Sheep in the Box Movie Guide: Hirokazu Kore-eda, an Android Child, and the Meaning of Family
Sheep in the Box uses a science-fiction premise to ask a deeply emotional question: can a family love an android child who looks exactly like the child they lost? For viewers drawn to quiet family dramas, grief, memory, and the ethics of artificial life, this is a new release worth checking before choosing a screening.

Essential Details
Quick take: Rather than a plot-driven spectacle, this film looks best approached as a quiet emotional drama about replacement, attachment, and whether love can begin again after loss.
What the Title Is About
The story follows an android configured as a seven-year-old child. One day, the child is adopted into a home where the parents have lost a child who looked exactly the same. The warm house and the new parents seem to promise safety, but the central tension is never simple: is the android being loved as a new being, or as a substitute for someone who is gone?
Three Viewing Points
1. Viewing Point
Hirokazu Kore-eda’s name immediately frames the film as a family drama where small gestures can matter more than big twists.
2. Viewing Point
The android-child premise adds a science-fiction layer, but the emotional center is grief, memory, and the fear of loving again.
3. Viewing Point
Its Korean box-office entry gives the title a timely new-release angle for readers who follow smaller but discussion-worthy films.
Who Should Watch It
This is a better fit for viewers who enjoy restrained drama, moral questions, and lingering emotion than for viewers looking for fast pacing or heavy action. Pay attention to changes in facial expression, household distance, and the way the adults speak to the child.

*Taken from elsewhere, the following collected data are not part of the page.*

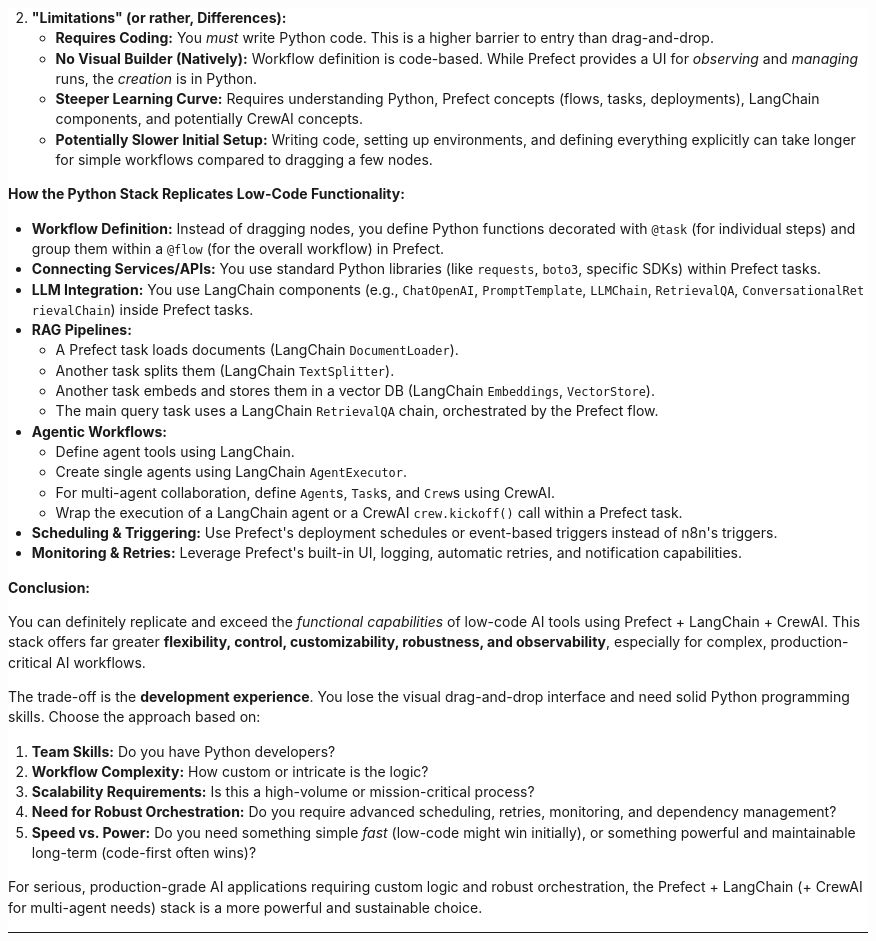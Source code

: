 2.  **"Limitations" (or rather, Differences):**
    *   **Requires Coding:** You *must* write Python code. This is a higher barrier to entry than drag-and-drop.
    *   **No Visual Builder (Natively):** Workflow definition is code-based. While Prefect provides a UI for *observing* and *managing* runs, the *creation* is in Python.
    *   **Steeper Learning Curve:** Requires understanding Python, Prefect concepts (flows, tasks, deployments), LangChain components, and potentially CrewAI concepts.
    *   **Potentially Slower Initial Setup:** Writing code, setting up environments, and defining everything explicitly can take longer for simple workflows compared to dragging a few nodes.

**How the Python Stack Replicates Low-Code Functionality:**

*   **Workflow Definition:** Instead of dragging nodes, you define Python functions decorated with `@task` (for individual steps) and group them within a `@flow` (for the overall workflow) in Prefect.
*   **Connecting Services/APIs:** You use standard Python libraries (like `requests`, `boto3`, specific SDKs) within Prefect tasks.
*   **LLM Integration:** You use LangChain components (e.g., `ChatOpenAI`, `PromptTemplate`, `LLMChain`, `RetrievalQA`, `ConversationalRetrievalChain`) inside Prefect tasks.
*   **RAG Pipelines:**
    *   A Prefect task loads documents (LangChain `DocumentLoader`).
    *   Another task splits them (LangChain `TextSplitter`).
    *   Another task embeds and stores them in a vector DB (LangChain `Embeddings`, `VectorStore`).
    *   The main query task uses a LangChain `RetrievalQA` chain, orchestrated by the Prefect flow.
*   **Agentic Workflows:**
    *   Define agent tools using LangChain.
    *   Create single agents using LangChain `AgentExecutor`.
    *   For multi-agent collaboration, define `Agent`s, `Task`s, and `Crew`s using CrewAI.
    *   Wrap the execution of a LangChain agent or a CrewAI `crew.kickoff()` call within a Prefect task.
*   **Scheduling & Triggering:** Use Prefect's deployment schedules or event-based triggers instead of n8n's triggers.
*   **Monitoring & Retries:** Leverage Prefect's built-in UI, logging, automatic retries, and notification capabilities.

**Conclusion:**

You can definitely replicate and exceed the *functional capabilities* of low-code AI tools using Prefect + LangChain + CrewAI. This stack offers far greater **flexibility, control, customizability, robustness, and observability**, especially for complex, production-critical AI workflows.

The trade-off is the **development experience**. You lose the visual drag-and-drop interface and need solid Python programming skills. Choose the approach based on:

1.  **Team Skills:** Do you have Python developers?
2.  **Workflow Complexity:** How custom or intricate is the logic?
3.  **Scalability Requirements:** Is this a high-volume or mission-critical process?
4.  **Need for Robust Orchestration:** Do you require advanced scheduling, retries, monitoring, and dependency management?
5.  **Speed vs. Power:** Do you need something simple *fast* (low-code might win initially), or something powerful and maintainable long-term (code-first often wins)?

For serious, production-grade AI applications requiring custom logic and robust orchestration, the Prefect + LangChain (+ CrewAI for multi-agent needs) stack is a more powerful and sustainable choice.  

---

Release schedules, screening formats, age ratings, subtitles, and platform availability can change. Check the latest local listing before watching.
Frequently Asked Questions
Q. Do I need to know anything before watching?
A. It helps to know that the film is closer to an intimate family drama with a science-fiction setup than to a robot action story.
Q. What should I focus on while watching?
A. Focus on the emotional tension between love, replacement, and grief. The key question is whether the family can accept the android as a new presence rather than only as a copy of the lost child.
Q. Is it a good pick for general audiences?
A. It may be slower than mainstream genre films, but it should appeal to viewers who like character-focused Japanese cinema and reflective stories about family.